_What is needed_. Pull out every line below containing the word "production".

_Entries supplied_.
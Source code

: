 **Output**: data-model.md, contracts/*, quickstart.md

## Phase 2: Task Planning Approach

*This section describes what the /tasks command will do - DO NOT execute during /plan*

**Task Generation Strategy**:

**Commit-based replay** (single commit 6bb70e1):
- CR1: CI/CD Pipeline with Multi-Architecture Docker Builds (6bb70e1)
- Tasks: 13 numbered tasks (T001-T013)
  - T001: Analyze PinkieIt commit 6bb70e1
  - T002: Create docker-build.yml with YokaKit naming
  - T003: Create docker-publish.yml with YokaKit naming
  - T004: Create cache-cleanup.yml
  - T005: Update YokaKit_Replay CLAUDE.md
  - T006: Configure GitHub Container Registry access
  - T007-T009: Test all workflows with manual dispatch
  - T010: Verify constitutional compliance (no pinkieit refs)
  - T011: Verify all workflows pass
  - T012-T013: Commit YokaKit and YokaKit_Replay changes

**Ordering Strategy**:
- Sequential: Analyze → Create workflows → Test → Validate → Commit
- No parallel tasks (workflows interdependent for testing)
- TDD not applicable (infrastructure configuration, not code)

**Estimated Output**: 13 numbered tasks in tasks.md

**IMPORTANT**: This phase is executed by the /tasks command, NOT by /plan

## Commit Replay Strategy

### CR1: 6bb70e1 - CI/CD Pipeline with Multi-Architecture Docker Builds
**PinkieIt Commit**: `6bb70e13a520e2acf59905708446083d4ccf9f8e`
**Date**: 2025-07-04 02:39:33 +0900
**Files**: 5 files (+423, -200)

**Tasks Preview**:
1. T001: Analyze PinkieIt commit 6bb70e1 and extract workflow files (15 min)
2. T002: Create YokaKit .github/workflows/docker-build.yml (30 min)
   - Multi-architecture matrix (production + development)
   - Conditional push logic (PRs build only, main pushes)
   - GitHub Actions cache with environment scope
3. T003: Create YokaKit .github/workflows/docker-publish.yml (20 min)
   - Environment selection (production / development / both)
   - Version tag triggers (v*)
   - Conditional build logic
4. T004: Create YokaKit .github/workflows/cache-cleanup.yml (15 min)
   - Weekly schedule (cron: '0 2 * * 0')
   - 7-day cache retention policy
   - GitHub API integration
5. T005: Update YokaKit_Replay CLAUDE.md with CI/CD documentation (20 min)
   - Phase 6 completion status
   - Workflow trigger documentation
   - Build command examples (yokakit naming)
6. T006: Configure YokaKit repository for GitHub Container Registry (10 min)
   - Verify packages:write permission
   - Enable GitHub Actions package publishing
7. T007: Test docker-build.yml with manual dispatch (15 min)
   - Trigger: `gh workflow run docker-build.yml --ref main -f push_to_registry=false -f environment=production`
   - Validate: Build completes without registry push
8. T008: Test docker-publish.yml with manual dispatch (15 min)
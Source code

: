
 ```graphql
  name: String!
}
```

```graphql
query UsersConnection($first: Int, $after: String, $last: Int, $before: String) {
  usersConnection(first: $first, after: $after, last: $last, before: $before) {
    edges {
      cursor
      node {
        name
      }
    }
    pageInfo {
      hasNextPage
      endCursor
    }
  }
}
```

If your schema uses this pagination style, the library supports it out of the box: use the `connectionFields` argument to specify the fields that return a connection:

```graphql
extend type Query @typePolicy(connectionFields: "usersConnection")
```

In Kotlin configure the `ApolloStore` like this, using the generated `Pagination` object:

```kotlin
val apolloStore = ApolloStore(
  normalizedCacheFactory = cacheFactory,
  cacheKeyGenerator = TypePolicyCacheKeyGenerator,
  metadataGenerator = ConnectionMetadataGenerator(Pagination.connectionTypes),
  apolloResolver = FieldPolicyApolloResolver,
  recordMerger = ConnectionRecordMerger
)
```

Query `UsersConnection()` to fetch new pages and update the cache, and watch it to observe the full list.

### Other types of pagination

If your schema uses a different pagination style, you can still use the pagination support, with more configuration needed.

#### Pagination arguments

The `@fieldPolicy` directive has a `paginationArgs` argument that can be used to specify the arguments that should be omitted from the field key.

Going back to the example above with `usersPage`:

_Written response_.
   - Multi-architecture matrix (production + development)
   - Environment selection (production / development / both)
   - Trigger: `gh workflow run docker-build.yml --ref main -f push_to_registry=false -f environment=production`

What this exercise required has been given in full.